Reproduce the listing below word for word, with no pictures.
▽
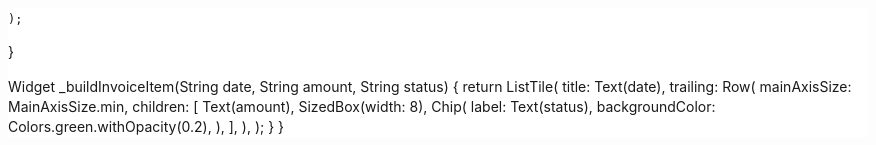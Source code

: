     );
  }
  
  Widget _buildInvoiceItem(String date, String amount, String status) {
    return ListTile(
      title: Text(date),
      trailing: Row(
        mainAxisSize: MainAxisSize.min,
        children: [
          Text(amount),
          SizedBox(width: 8),
          Chip(
            label: Text(status),
            backgroundColor: Colors.green.withOpacity(0.2),
          ),
        ],
      ),
    );
  }
}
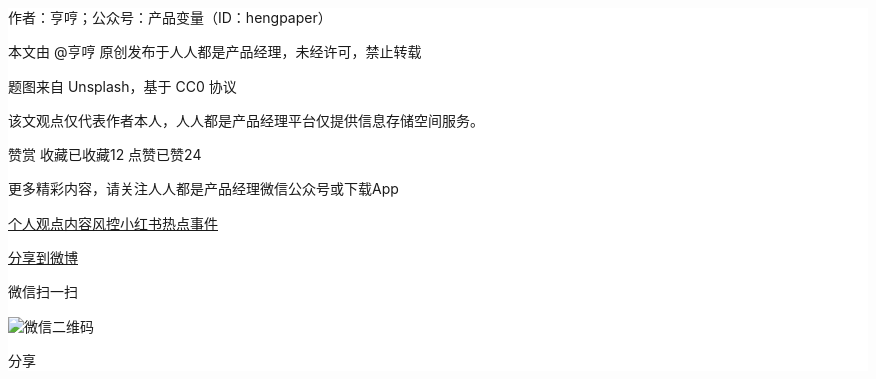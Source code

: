 作者：亨哼；公众号：产品变量（ID：hengpaper）

本文由 @亨哼 原创发布于人人都是产品经理，未经许可，禁止转载

题图来自 Unsplash，基于 CC0 协议

该文观点仅代表作者本人，人人都是产品经理平台仅提供信息存储空间服务。

赞赏 收藏已收藏12 点赞已赞24

更多精彩内容，请关注人人都是产品经理微信公众号或下载App

[个人观点](https://www.woshipm.com/tag/%e4%b8%aa%e4%ba%ba%e8%a7%82%e7%82%b9)[内容风控](https://www.woshipm.com/tag/%e5%86%85%e5%ae%b9%e9%a3%8e%e6%8e%a7)[小红书](https://www.woshipm.com/tag/%e5%b0%8f%e7%ba%a2%e4%b9%a6)[热点事件](https://www.woshipm.com/tag/%e7%83%ad%e7%82%b9%e4%ba%8b%e4%bb%b6)

[分享到微博](https://service.weibo.com/share/share.php?appkey=2775287854&title=TK难民涌入小红书，深度分析如何进行内容风控&url=https://www.woshipm.com/operate/6170787.html&pic=https://image.woshipm.com/2024/07/01/96bde29a-3779-11ef-89ea-00163e142b65.png)

微信扫一扫

![微信二维码](https://api.pwmqr.com/qrcode/create/?url=https://www.woshipm.com/operate/6170787.html)

分享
△
Task result –
Source code

:     );
  }
  
  Widget _buildInvoiceItem(String date, String amount, String status) {
    return ListTile(
      title: Text(date),
      trailing: Row(
        mainAxisSize: MainAxisSize.min,
        children: [
          Text(amount),
          SizedBox(width: 8),
          Chip(
            label: Text(status),
            backgroundColor: Colors.green.withOpacity(0.2),
          ),
        ],
      ),
    );
  }
}
Source code

: 作者：亨哼；公众号：产品变量（ID：hengpaper）

本文由 @亨哼 原创发布于人人都是产品经理，未经许可，禁止转载

题图来自 Unsplash，基于 CC0 协议

该文观点仅代表作者本人，人人都是产品经理平台仅提供信息存储空间服务。

赞赏 收藏已收藏12 点赞已赞24

更多精彩内容，请关注人人都是产品经理微信公众号或下载App

[个人观点](https://www.woshipm.com/tag/%e4%b8%aa%e4%ba%ba%e8%a7%82%e7%82%b9)[内容风控](https://www.woshipm.com/tag/%e5%86%85%e5%ae%b9%e9%a3%8e%e6%8e%a7)[小红书](https://www.woshipm.com/tag/%e5%b0%8f%e7%ba%a2%e4%b9%a6)[热点事件](https://www.woshipm.com/tag/%e7%83%ad%e7%82%b9%e4%ba%8b%e4%bb%b6)

[分享到微博](https://service.weibo.com/share/share.php?appkey=2775287854&title=TK难民涌入小红书，深度分析如何进行内容风控&url=https://www.woshipm.com/operate/6170787.html&pic=https://image.woshipm.com/2024/07/01/96bde29a-3779-11ef-89ea-00163e142b65.png)

微信扫一扫

![微信二维码](https://api.pwmqr.com/qrcode/create/?url=https://www.woshipm.com/operate/6170787.html)

分享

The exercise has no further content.